Dr Abby Statler Speaks on Eligibility Criteria Exclusions for MDS Clinical Trials

Our outcomes suggest that eligibility criteria for patients with MDS relevant to liver function, renal function, and comorbidities may be relaxed, especially for those who have minor renal function abnormalities who have shown to have similar clinical outcomes to those without such abnormalities, said Abby Statler, PhD, MPH, MA, research associate at Cleveland Clinic.

Transcript

Your research has shown that patients with therapy-related myelodysplastic syndrome (MDS) were often excluded from trials for MDS. Why do these patients get excluded, and what is the impact of not having them in these trials?

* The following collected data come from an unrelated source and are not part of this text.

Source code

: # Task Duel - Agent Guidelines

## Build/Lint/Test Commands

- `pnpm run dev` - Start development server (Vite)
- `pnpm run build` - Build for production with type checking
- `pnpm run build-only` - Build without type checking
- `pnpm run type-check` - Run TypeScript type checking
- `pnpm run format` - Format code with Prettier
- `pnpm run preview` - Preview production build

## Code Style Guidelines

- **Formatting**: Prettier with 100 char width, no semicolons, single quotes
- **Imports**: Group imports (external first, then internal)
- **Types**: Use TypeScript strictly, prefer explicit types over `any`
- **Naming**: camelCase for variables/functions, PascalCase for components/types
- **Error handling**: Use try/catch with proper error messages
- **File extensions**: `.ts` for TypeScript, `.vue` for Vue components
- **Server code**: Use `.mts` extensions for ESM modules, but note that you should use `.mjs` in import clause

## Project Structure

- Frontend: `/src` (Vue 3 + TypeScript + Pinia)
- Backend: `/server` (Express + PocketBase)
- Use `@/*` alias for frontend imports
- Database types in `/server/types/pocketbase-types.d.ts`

Yeah, that's a great question. So, we published a study earlier this year that suggests patients with therapy-related myelodysplastic syndrome may be disproportionately excluded from clinical trials. This is primarily because a great proportion of these patients have a prior cancer and traditional eligibility criteria for clinical trials exclude patients with prior cancers. So, this means that in general, clinical trials that have been studying interventions in the MDS patient population may have been systematically excluding these patients with tMDS [therapy-related myeloid neoplasms] because of their prior history. So, as we think about the implications of this, we can consider the fact that clinical trials that have been run over the last several decades may not have been including an appropriate proportion of patients with tMDS because of these eligibility criteria.Therefore, the outcomes may not be applicable within that specific patient population. So, it's extraordinarily important as we move forward, and we design clinical trials, that the eligibility criteria are designed in a way that appropriately includes patients with tMDS.

What steps can be taken to help relax eligibility criteria and have more of these patients represented in MDS clinical trials?

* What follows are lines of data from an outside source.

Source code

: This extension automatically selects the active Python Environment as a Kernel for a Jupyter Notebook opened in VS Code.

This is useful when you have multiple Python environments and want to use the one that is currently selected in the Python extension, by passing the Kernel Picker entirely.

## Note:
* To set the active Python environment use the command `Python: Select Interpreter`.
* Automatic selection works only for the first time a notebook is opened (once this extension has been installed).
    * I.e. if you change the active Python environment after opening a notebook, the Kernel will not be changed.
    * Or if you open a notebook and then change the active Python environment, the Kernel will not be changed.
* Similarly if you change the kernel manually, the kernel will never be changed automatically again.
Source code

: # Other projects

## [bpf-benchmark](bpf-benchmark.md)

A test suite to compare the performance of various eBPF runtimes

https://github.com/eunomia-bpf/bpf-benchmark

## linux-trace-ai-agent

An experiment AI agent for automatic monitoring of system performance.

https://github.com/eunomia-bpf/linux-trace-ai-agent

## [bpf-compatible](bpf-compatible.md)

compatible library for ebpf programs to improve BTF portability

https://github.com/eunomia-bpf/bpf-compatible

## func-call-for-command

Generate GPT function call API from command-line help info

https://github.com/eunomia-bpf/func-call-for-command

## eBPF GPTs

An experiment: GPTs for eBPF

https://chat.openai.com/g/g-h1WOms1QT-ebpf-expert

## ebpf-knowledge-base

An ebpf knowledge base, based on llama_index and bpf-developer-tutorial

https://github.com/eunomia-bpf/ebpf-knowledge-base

So, our outcomes suggest that eligibility criteria relevant to liver function, renal function, and comorbidities may be relaxed. So specifically, our outcomes suggest that patients who have minor renal function abnormalities have similar clinical outcomes to those without such abnormalities. So, we can relax those criteria, specifically, removing exclusion criteria relevant to clearance abnormalities. For liver dysfunction. Our outcomes suggest that we might be able to remove exclusion criteria relevant to as AST, ALT, and minor bilirubin abnormalities—all of which measure your liver function. Then finally, for comorbidities, our outcomes indicate that patients who have comorbidities have similar outcomes to those without such comorbidities. So, removing eligibility criteria relevant to comorbid conditions may also be appropriate. Now, the one caveat that I do want to mention is that patients presented with chronic liver conditions did have worse clinical outcomes than those patients without such conditions. So, it may still be appropriate to exclude those patients from clinical trials.